User's Guide

Tips

About Mac icons
On macintosh, there are three types of icons - so called suites: Standard, New, and OS X.
Standard suite is the one used in system versions prior to Mac OS 8. New suite appeared on Mac OS 8. OS X suite was introduced on Mac OS X.

Following table shows which icon sizes and depths are supported in each icon suite.
S - Standard suite, N - New suite, X - OS X suite

  1-bit
B & W
4-bit
16 color
8-bit
256 color
32-bit
1.67m color
1-bit Mask 8-bit Mask
Mini (12x12) N N N N N N
Small (16x16) S, N S, N S, N N S, N N
Large (32x32) S, N S, N S, N N S, N N
Huge (48x48) N N N N N N
Thumbnail (128x128) - - - X - X
Hi-Res Tiger (256x256) - - - X - X
Hi-Res Leopard (512x512) - - - X - X

Of course, new systems can read older icon suites. Mac OS X can also read older icon suites, but thumbnail icon on OS X looks far much better than an older and smaller icon.

Iconeer supports all three icon suites, all color depths and all sizes excluding Mini icons. Mini icons are too small to be very useful. Besides Mac OS can draw mini icons even if there is no mini icon resource - it simply uses larger icon size and zooms the icon to mini size.

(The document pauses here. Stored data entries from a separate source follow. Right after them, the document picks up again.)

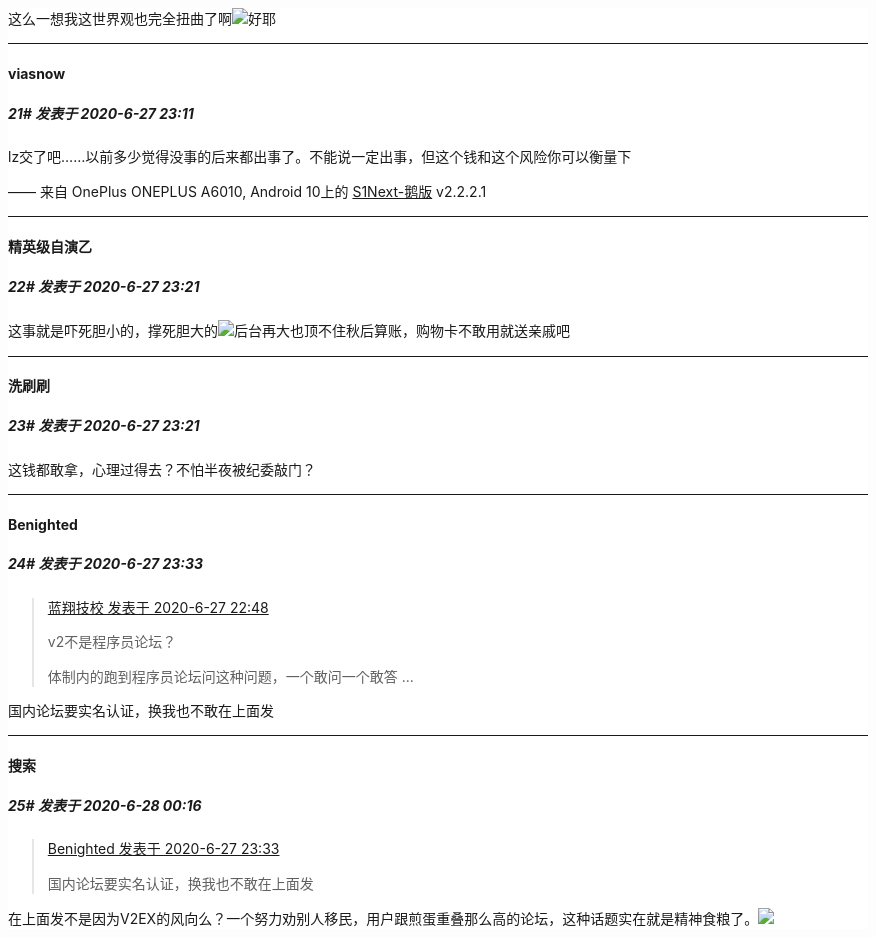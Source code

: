 这么一想我这世界观也完全扭曲了啊<img src="https://static.saraba1st.com/image/smiley/face2017/067.png" referrerpolicy="no-referrer">好耶


-----

####  viasnow  
##### 21#       发表于 2020-6-27 23:11


lz交了吧……以前多少觉得没事的后来都出事了。不能说一定出事，但这个钱和这个风险你可以衡量下

—— 来自 OnePlus ONEPLUS A6010, Android 10上的 [S1Next-鹅版](https://github.com/ykrank/S1-Next/releases) v2.2.2.1


-----

####  精英级自演乙  
##### 22#       发表于 2020-6-27 23:21


这事就是吓死胆小的，撑死胆大的<img src="https://static.saraba1st.com/image/smiley/face2017/067.png" referrerpolicy="no-referrer">后台再大也顶不住秋后算账，购物卡不敢用就送亲戚吧


-----

####  洗刷刷  
##### 23#       发表于 2020-6-27 23:21


这钱都敢拿，心理过得去？不怕半夜被纪委敲门？


-----

####  Benighted  
##### 24#       发表于 2020-6-27 23:33


<blockquote><a href="httphttps://bbs.saraba1st.com/2b/forum.php?mod=redirect&amp;goto=findpost&amp;pid=47977506&amp;ptid=1944409" target="_blank">蓝翔技校 发表于 2020-6-27 22:48</a>

v2不是程序员论坛？


体制内的跑到程序员论坛问这种问题，一个敢问一个敢答 ...</blockquote>
国内论坛要实名认证，换我也不敢在上面发


-----

####  搜索  
##### 25#       发表于 2020-6-28 00:16


<blockquote><a href="httphttps://bbs.saraba1st.com/2b/forum.php?mod=redirect&amp;goto=findpost&amp;pid=47978080&amp;ptid=1944409" target="_blank">Benighted 发表于 2020-6-27 23:33</a>

国内论坛要实名认证，换我也不敢在上面发</blockquote>
在上面发不是因为V2EX的风向么？一个努力劝别人移民，用户跟煎蛋重叠那么高的论坛，这种话题实在就是精神食粮了。<img src="https://static.saraba1st.com/image/smiley/face2017/037.png" referrerpolicy="no-referrer">
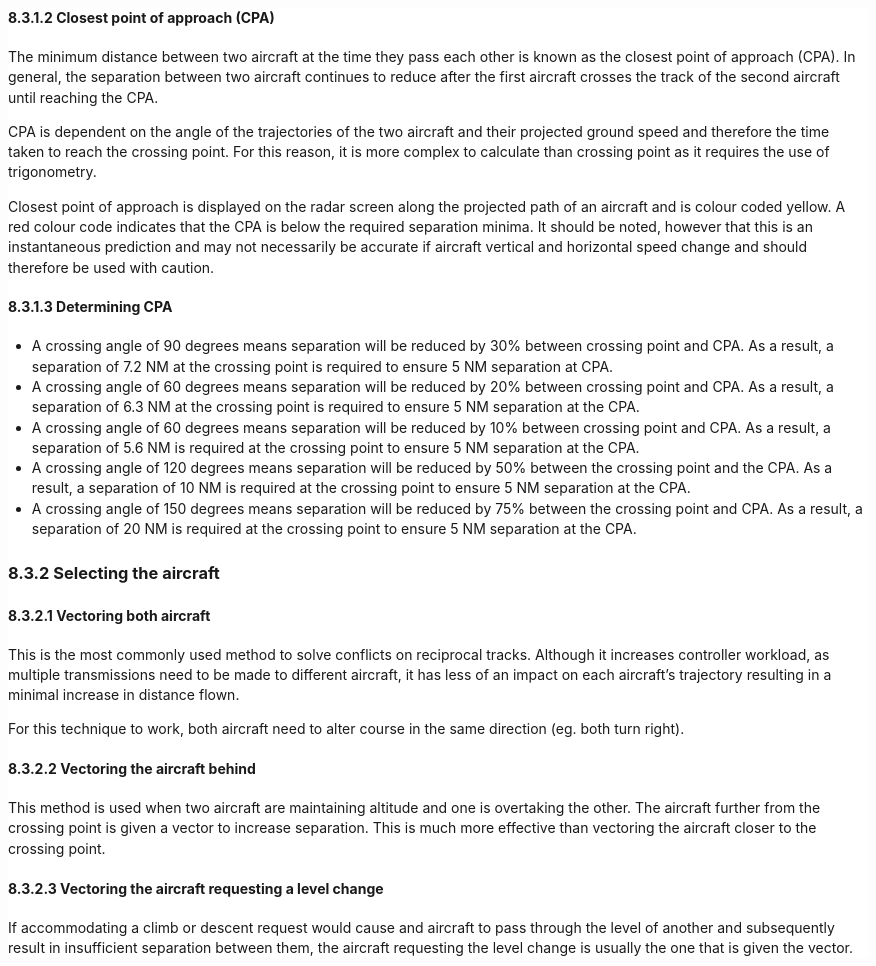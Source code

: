 #### 8.3.1.2 Closest point of approach (CPA)
The minimum distance between two aircraft at the time they pass each other is known as the closest point of approach (CPA). In general, the separation between two aircraft continues to reduce after the first aircraft crosses the track of the second aircraft until reaching the CPA.

CPA is dependent on the angle of the trajectories of the two aircraft and their projected ground speed and therefore the time taken to reach the crossing point. For this reason, it is more complex to calculate than crossing point as it requires the use of trigonometry.

Closest point of approach is displayed on the radar screen along the projected path of an aircraft and is colour coded yellow. A red colour code indicates that the CPA is below the required separation minima. It should be noted, however that this is an instantaneous prediction and may not necessarily be accurate if aircraft vertical and horizontal speed change and should therefore be used with caution.

#### 8.3.1.3 Determining CPA
- A crossing angle of 90 degrees means separation will be reduced by 30% between crossing point and CPA. As a result, a separation of 7.2 NM at the crossing point is required to ensure 5 NM separation at CPA.
- A crossing angle of 60 degrees means separation will be reduced by 20% between crossing point and CPA. As a result, a separation of 6.3 NM at the crossing point is required to ensure 5 NM separation at the CPA.
- A crossing angle of 60 degrees means separation will be reduced by 10% between crossing point and CPA. As a result, a separation of 5.6 NM is required at the crossing point to ensure 5 NM separation at the CPA.
- A crossing angle of 120 degrees means separation will be reduced by 50% between the crossing point and the CPA. As a result, a separation of 10 NM is required at the crossing point to ensure 5 NM separation at the CPA.
- A crossing angle of 150 degrees means separation will be reduced by 75% between the crossing point and CPA. As a result, a separation of 20 NM is required at the crossing point to ensure 5 NM separation at the CPA.

### 8.3.2 Selecting the aircraft
#### 8.3.2.1 Vectoring both aircraft
This is the most commonly used method to solve conflicts on reciprocal tracks. Although it increases controller workload, as multiple transmissions need to be made to different aircraft, it has less of an impact on each aircraft’s trajectory resulting in a minimal increase in distance flown.

For this technique to work, both aircraft need to alter course in the same direction (eg. both turn right).

#### 8.3.2.2 Vectoring the aircraft behind
This method is used when two aircraft are maintaining altitude and one is overtaking the other. The aircraft further from the crossing point is given a vector to increase separation. This is much more effective than vectoring the aircraft closer to the crossing point.

#### 8.3.2.3 Vectoring the aircraft requesting a level change
If accommodating a climb or descent request would cause and aircraft to pass through the level of another and subsequently result in insufficient separation between them, the aircraft requesting the level change is usually the one that is given the vector.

More patterns for Iconeer desktop
Iconeer desktop allows you real-time preview of your icons on different backgrounds. Iconeer has predefined patterns, which can be used on its desktop. There is possibility to add more patterns. When Iconeer starts up, it reads contents of the folder Patterns which resides in the same folder as the Iconeer application file. Iconeer reads all PICT resources found in every file in Patterns folder. All those pictures are listed in menu View > Background > Pattern and can be used on Iconeer desktop.
There is also one trick you can use to quickly change your desktop to a picture or pattern that is not listed under available Patterns. Just drag a picture file or a clipping to the Iconeer desktop. Dragged picture is not remembered between sessions.